Let $A$ be a symmetric matrix which has $k$ non-zero eigenvalue. Show that the square of Frobenius norm is always bigger than the average of squared eigenvalues. That is:
$$\|A\|_F^2 \geq \frac{1}{k} (\sum_{i=1}^k |\lambda_i|)^2$$
My try: applying $\|A\|_F^2=\sum_{i=1}^k \lambda_i^2$.
Also, do we have the correspondence of this in a vector form?
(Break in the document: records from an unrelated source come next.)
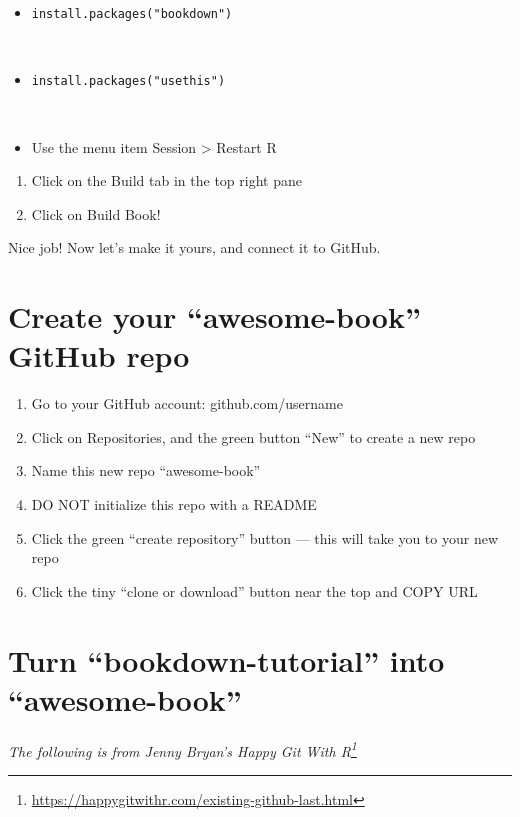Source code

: \documentclass[
]{book}
\providecommand{\tightlist}{%
  \setlength{\itemsep}{0pt}\setlength{\parskip}{0pt}}
\renewcommand{\href}[2]{#2\footnote{\url{#1}}}
\begin{document}
\begin{itemize}
\tightlist
\item
  \texttt{install.packages("bookdown")}\strut \\
\item
  \texttt{install.packages("usethis")}\strut \\
\item
  Use the menu item Session \textgreater{} Restart R\\
\end{itemize}

\begin{enumerate}
\def\labelenumi{\arabic{enumi}.}
\tightlist
\item
  Click on the Build tab in the top right pane
\item
  Click on Build Book!
\end{enumerate}

Nice job! Now let's make it yours, and connect it to GitHub.

\hypertarget{create-your-awesome-book-github-repo}{%
\section{Create your ``awesome-book'' GitHub repo}\label{create-your-awesome-book-github-repo}}

\begin{enumerate}
\def\labelenumi{\arabic{enumi}.}
\tightlist
\item
  Go to your GitHub account: github.com/username
\item
  Click on Repositories, and the green button ``New'' to create a new repo
\item
  Name this new repo ``awesome-book''
\item
  DO NOT initialize this repo with a README
\item
  Click the green ``create repository'' button --- this will take you to your new repo
\item
  Click the tiny ``clone or download'' button near the top and COPY URL
\end{enumerate}

\hypertarget{turn-bookdown-tutorial-into-awesome-book}{%
\section{Turn ``bookdown-tutorial'' into ``awesome-book''}\label{turn-bookdown-tutorial-into-awesome-book}}

\emph{The following is from Jenny Bryan's \href{https://happygitwithr.com/existing-github-last.html}{Happy Git With R}}
\end{document}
We have \begin{align*} k^{-1}\|A\|_F^2 = k^{-1}\sum_{i=1}^{k}\lambda_i^2 \ge \left(k^{-1}\sum_{i=1}^{k}|\lambda_i| \right)^2 \end{align*} by the inequality between quadratic means and arithmetic means. Another proof would be, with $\mathbf{\lambda} = (|\lambda_1|, \cdots, |\lambda_k|)$ and $\mathbf{1} = (1, \cdots, 1)$, we have \begin{align*} \|A\|_F^2 = k^{-1}(\mathbf{\lambda}^\intercal\mathbf{\lambda})(\mathbf{1}^\intercal\mathbf{1}) \ge k^{-1} (\mathbf{\lambda}^\intercal \mathbf{1})^2 = k^{-1}\left(\sum_{i=1}^{k}|\lambda_i|\right)^2 \end{align*} by Cauchy-Schwarz.